Are you and your dog looking forward to hitting the hiking trails or going camping this summer? America's National Parks are a great place to camp and hike with your dog! There are a lot of Parks to choose from, but some are more dog-friendly than others. That's why we've rounded up seven National Parks that both you and your pup will enjoy. 

Rules regarding pets vary by location but, according to the National Park Service, dogs are generally allowed "in developed areas, on many trails and campgrounds." One rule applies to all National Parks — pets must be restrained at all times by a leash that's no more than 6 feet long.

To make planning your visit easier, these dog-friendly National Parks are listed in alphabetical order by state. Before heading out with your best pal, be sure to check the specific website for that National Park for the latest information about trail closures and pet restrictions.


Much of Arizona is hot, rugged, and sparsely populated. It's also spectacularly beautiful, especially in early spring when the desert bursts into magnificent bloom. 

Grand Canyon National Park

This 'grand' park in northern Arizona is very dog-friendly. As long as you and your pup don't head down to the bottom, that is! Dogs are allowed on all the trails along the popular South Rim, as well as in the Mather and Desert View Campgrounds. They're also allowed along the quieter North Rim's bridle trail when it's open (the entire North Rim is closed in winter).

Note: The heat and elevation (6,800') can affect both you and your pet. Always take plenty of water, know the signs of heat stress and altitude sickness, and consider treating your dog to a cooling vest and protective boots. Yes, those paved trails along the rim do get hot enough to fry an egg during an Arizona summer!

Pets are not allowed below the canyon rim, on the shuttle buses, or inside any of the Park buildings.

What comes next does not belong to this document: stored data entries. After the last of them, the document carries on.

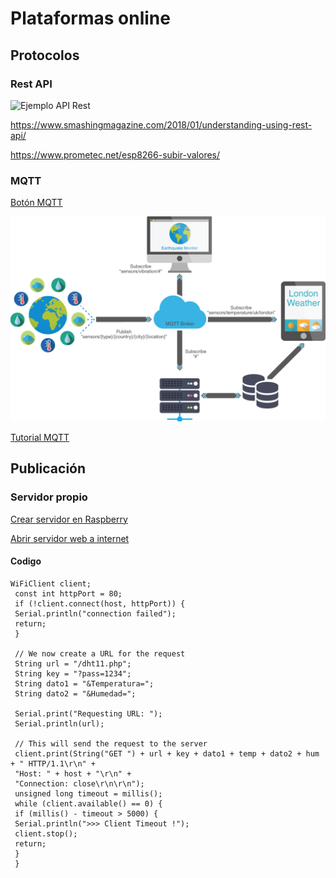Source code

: # Plataformas online

## Protocolos

### Rest API


![Ejemplo API Rest](https://static.techtalk.vn/wp-content/uploads/2016/04/RESTful-API-design-1014x457.jpg)

https://www.smashingmagazine.com/2018/01/understanding-using-rest-api/

https://www.prometec.net/esp8266-subir-valores/



### MQTT

[Botón MQTT](http://kaizoku.azurewebsites.net/2018/01/15/iot-button-part-1-arduino-mqtt-client)

![Arquitectura MQTT](./images/MQTT_arquitectura.png)

[Tutorial MQTT](https://programarfacil.com/esp8266/mqtt-esp8266-raspberry-pi/)

## Publicación


### Servidor propio

[Crear servidor en Raspberry](https://www.prometec.net/raspberry-pi-servidor/)

[Abrir servidor web a internet](https://www.prometec.net/raspberry-servidor-internet/)


#### Codigo


    WiFiClient client;
     const int httpPort = 80;
     if (!client.connect(host, httpPort)) {
     Serial.println("connection failed");
     return;
     }

     // We now create a URL for the request
     String url = "/dht11.php";
     String key = "?pass=1234";
     String dato1 = "&Temperatura=";
     String dato2 = "&Humedad=";

     Serial.print("Requesting URL: ");
     Serial.println(url);

     // This will send the request to the server
     client.print(String("GET ") + url + key + dato1 + temp + dato2 + hum + " HTTP/1.1\r\n" +
     "Host: " + host + "\r\n" +
     "Connection: close\r\n\r\n");
     unsigned long timeout = millis();
     while (client.available() == 0) {
     if (millis() - timeout > 5000) {
     Serial.println(">>> Client Timeout !");
     client.stop();
     return;
     }
     }
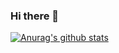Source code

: ### Hi there 👋

[![Anurag's github stats](https://github-readme-stats.vercel.app/api?username=ares0x)](https://github.com/anuraghazra/github-readme-stats)
<!--
**ares0x/ares0x** is a ✨ _special_ ✨ repository because its `README.md` (this file) appears on your GitHub profile.

Here are some ideas to get you started:

- 🔭 I’m currently working on ...
- 🌱 I’m currently learning ...
- 👯 I’m looking to collaborate on ...
- 🤔 I’m looking for help with ...
- 💬 Ask me about ...
- 📫 How to reach me: ...
- 😄 Pronouns: ...
- ⚡ Fun fact: ...
-->
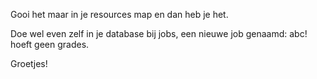 Gooi het maar in je resources map en dan heb je het.

Doe wel even zelf in je database bij jobs, een nieuwe job genaamd: abc!
hoeft geen grades.

Groetjes!
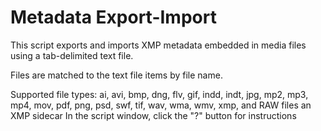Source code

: # Metadata Export-Import
This script exports and imports XMP metadata embedded in media files using a tab-delimited text file.

Files are matched to the text file items by file name.

Supported file types: ai, avi, bmp, dng, flv, gif, indd, indt, jpg, mp2, mp3, mp4, mov, pdf, png, psd, swf, tif, wav, wma, wmv, xmp, and RAW files an XMP sidecar
In the script window, click the "?" button for instructions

Petrified Forest National Park

Historic Route 66 runs through the extraordinary Petrified Forest National Park, which extends into the spectacular Painted Desert on the north. It's a worthwhile detour if you plan on visiting the Grand Canyon. This wondrous landscape is made up of ancient petrified trees and colorful badlands.

This National Park is pretty special in that dogs are allowed anywhere except inside the buildings. All the trails and even the backcountry areas are open for you to hike with your dog. Just don't let him gnaw on any sticks or old bones he finds. He's apt to break a tooth — this is the Petrified Forest, after all, and it's also home to an abundance of fossils!

The best time to visit is during the cooler winter or very early spring. Make sure you bring plenty of water because it will still be warm — just not blazing hot. Always keep your pet leashed and watch out for wildlife.


The sheer size of California means there's a lot for you and your dog to explore. 

Joshua Tree National Park

This National Park, named after the unique Joshua trees that live here, makes for some great hiking with your dog. Just not along the hiking trails! That's right, dogs aren't allowed on the actual hiking trails. However, they are welcome along the many miles of unpaved (and little used) roads throughout the Park. The Park Rangers will even help you choose a road that matches your desire for scenery and your hiking ability (some are more rugged than others).

Take plenty of water, always pick up after your pet, and keep an eye out for the occasional vehicle. Remember, it's a road and they have the right of way!

A brown dog with his mouth open panting sitting on a hiking trail near vegetation

Yosemite National Park

Bridalveil Fall, El Capitan, Glacier Point, Half Dome... These name just some of the spectacular sights you'll enjoy at Yosemite. This isn't the most dog-friendly National Park, but dogs are allowed in some parts of Yosemite.

Your pet is allowed in developed areas, on fully-paved areas unless there's a sign prohibiting dogs, and most campgrounds (group campsites and walk-in sites like Camp 4 are the exceptions). She's also welcome to take you exploring along Wawona Meadow Loop and to see Bridalveil Fall and Glacier Point.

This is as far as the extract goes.